[Start of section]

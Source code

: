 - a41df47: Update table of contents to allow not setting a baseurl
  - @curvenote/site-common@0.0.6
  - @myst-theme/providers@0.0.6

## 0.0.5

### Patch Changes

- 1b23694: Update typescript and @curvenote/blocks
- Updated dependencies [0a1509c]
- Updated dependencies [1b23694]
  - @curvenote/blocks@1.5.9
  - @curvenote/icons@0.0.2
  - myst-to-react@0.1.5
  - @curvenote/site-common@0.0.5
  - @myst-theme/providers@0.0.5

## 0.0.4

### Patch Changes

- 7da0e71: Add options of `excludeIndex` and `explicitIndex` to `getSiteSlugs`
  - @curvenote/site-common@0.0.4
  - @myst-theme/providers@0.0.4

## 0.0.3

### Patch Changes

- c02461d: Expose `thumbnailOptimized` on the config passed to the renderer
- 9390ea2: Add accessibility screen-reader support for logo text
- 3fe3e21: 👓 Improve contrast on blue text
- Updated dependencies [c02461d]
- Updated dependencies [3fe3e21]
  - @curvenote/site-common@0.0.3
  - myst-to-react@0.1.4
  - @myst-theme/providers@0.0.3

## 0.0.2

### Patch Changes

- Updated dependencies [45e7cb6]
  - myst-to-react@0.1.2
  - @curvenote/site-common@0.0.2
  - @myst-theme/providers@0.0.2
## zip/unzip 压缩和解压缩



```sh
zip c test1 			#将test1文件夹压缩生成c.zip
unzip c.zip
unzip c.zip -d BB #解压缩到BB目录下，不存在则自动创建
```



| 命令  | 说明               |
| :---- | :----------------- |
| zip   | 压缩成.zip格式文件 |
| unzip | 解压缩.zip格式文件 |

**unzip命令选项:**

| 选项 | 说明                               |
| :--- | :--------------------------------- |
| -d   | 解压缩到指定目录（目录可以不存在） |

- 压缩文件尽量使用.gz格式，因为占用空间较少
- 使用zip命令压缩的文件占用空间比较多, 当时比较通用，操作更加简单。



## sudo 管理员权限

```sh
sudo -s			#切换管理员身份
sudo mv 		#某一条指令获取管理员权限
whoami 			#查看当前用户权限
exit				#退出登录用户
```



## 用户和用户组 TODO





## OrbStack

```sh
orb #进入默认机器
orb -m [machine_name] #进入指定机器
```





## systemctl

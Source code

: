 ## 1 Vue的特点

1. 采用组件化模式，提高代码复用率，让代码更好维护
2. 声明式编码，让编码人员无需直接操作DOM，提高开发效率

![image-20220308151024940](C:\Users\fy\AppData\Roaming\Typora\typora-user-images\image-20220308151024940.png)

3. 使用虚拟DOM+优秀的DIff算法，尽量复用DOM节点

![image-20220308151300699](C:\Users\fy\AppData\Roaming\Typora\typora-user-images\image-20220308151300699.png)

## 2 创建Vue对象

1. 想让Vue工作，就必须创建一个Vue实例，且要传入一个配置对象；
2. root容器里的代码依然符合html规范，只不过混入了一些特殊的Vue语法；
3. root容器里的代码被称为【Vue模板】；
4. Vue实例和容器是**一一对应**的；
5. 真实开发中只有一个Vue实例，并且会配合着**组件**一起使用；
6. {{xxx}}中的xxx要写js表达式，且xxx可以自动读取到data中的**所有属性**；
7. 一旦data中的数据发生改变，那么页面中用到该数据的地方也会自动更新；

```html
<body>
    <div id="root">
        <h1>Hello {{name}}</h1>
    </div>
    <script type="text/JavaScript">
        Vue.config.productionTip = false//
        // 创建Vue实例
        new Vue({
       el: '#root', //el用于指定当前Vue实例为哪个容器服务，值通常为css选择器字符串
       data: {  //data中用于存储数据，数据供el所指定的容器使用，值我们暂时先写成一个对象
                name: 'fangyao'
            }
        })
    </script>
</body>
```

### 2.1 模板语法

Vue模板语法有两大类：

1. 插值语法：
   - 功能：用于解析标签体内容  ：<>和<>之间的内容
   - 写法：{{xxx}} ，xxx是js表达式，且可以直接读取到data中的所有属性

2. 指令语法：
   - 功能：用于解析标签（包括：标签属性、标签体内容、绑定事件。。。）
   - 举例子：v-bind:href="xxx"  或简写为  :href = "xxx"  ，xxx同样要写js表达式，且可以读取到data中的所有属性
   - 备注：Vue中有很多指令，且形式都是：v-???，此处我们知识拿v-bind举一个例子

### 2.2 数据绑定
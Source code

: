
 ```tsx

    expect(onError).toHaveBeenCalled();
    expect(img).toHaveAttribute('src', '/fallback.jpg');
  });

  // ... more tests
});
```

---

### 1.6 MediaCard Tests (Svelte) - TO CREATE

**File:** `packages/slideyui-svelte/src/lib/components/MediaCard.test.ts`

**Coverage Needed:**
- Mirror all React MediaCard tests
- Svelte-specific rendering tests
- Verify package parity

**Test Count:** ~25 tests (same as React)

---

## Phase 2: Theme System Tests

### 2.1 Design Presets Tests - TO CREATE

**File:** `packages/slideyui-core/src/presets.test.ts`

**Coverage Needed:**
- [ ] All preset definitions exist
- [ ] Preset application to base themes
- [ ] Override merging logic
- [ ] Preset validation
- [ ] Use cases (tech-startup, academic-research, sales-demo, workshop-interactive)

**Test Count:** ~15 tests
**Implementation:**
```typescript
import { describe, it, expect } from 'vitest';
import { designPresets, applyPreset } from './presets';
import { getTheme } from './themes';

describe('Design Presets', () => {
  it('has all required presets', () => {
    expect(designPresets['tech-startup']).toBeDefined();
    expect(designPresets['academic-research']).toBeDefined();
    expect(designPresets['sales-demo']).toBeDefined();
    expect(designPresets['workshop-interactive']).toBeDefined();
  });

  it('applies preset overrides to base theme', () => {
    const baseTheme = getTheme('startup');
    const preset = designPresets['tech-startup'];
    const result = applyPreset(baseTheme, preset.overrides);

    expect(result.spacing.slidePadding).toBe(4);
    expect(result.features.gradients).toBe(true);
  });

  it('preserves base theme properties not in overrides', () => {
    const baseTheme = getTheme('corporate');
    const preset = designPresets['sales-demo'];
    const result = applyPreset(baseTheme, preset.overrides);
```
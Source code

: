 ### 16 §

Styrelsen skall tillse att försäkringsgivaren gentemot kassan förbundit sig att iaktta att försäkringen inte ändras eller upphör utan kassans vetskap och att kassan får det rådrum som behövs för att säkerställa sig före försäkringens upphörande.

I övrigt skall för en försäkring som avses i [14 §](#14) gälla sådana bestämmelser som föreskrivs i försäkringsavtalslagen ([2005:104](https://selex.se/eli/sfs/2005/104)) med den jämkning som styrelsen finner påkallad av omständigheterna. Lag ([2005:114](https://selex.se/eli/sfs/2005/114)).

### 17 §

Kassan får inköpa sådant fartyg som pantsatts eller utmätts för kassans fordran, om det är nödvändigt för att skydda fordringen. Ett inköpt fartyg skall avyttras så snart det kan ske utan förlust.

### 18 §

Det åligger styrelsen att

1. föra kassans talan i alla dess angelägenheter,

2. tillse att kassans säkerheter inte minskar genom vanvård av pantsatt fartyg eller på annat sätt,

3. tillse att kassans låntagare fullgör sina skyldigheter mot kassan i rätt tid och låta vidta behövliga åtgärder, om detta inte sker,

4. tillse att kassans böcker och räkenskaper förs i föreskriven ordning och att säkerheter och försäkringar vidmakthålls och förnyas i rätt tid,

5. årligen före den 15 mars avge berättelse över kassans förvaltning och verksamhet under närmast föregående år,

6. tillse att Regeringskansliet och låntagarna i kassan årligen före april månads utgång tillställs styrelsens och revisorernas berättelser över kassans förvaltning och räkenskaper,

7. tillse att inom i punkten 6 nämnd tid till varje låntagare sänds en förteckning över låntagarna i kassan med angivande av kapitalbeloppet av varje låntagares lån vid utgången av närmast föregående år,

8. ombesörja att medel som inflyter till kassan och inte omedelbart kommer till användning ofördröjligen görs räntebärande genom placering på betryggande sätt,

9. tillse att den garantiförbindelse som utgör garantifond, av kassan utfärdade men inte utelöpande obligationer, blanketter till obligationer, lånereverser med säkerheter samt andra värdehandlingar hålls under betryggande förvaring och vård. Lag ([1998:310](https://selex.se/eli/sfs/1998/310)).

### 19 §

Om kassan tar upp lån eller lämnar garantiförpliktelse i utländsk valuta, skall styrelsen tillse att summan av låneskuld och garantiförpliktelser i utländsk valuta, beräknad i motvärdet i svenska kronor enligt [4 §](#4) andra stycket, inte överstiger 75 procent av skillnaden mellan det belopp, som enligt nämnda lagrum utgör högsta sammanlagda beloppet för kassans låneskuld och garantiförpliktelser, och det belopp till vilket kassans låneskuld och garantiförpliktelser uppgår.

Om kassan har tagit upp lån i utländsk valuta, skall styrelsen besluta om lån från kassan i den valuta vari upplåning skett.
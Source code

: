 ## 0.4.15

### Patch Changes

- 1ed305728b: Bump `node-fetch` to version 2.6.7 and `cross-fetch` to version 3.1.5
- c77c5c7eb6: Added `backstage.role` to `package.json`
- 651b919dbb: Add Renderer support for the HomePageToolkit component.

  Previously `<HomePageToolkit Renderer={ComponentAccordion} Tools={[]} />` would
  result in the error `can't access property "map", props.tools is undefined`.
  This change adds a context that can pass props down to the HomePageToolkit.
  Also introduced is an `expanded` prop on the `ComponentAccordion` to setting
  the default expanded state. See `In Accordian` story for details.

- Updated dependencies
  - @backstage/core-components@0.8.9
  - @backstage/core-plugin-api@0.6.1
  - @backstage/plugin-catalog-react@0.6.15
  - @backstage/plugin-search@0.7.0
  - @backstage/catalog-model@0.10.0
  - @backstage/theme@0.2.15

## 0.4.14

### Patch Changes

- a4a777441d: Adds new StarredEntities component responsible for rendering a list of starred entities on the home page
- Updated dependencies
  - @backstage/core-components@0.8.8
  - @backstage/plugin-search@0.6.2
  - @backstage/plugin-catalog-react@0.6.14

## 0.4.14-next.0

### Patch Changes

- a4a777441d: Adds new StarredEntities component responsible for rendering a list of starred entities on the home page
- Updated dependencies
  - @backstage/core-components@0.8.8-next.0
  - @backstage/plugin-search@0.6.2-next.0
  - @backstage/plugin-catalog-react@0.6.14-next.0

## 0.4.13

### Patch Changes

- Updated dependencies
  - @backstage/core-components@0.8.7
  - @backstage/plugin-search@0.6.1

[End of section]

EXERCISE = Please output the lines of the listing above that fall in the stretch from the one with "- myst-to-react@0.1.4" through the one with "2. 声明式编码，让编码人员无需直接操作DOM，提高开发效率", exactly and only those.

RESPONSE TO THIS EXERCISE =
  - myst-to-react@0.1.4
  - @myst-theme/providers@0.0.3

## 0.0.2

### Patch Changes

- Updated dependencies [45e7cb6]
  - myst-to-react@0.1.2
  - @curvenote/site-common@0.0.2
  - @myst-theme/providers@0.0.2
## zip/unzip 压缩和解压缩



```sh
zip c test1 			#将test1文件夹压缩生成c.zip
unzip c.zip
unzip c.zip -d BB #解压缩到BB目录下，不存在则自动创建
```



| 命令  | 说明               |
| :---- | :----------------- |
| zip   | 压缩成.zip格式文件 |
| unzip | 解压缩.zip格式文件 |

**unzip命令选项:**

| 选项 | 说明                               |
| :--- | :--------------------------------- |
| -d   | 解压缩到指定目录（目录可以不存在） |

- 压缩文件尽量使用.gz格式，因为占用空间较少
- 使用zip命令压缩的文件占用空间比较多, 当时比较通用，操作更加简单。



## sudo 管理员权限

```sh
sudo -s			#切换管理员身份
sudo mv 		#某一条指令获取管理员权限
whoami 			#查看当前用户权限
exit				#退出登录用户
```



## 用户和用户组 TODO





## OrbStack

```sh
orb #进入默认机器
orb -m [machine_name] #进入指定机器
```





## systemctl

Source code

: ## 1 Vue的特点

1. 采用组件化模式，提高代码复用率，让代码更好维护
2. 声明式编码，让编码人员无需直接操作DOM，提高开发效率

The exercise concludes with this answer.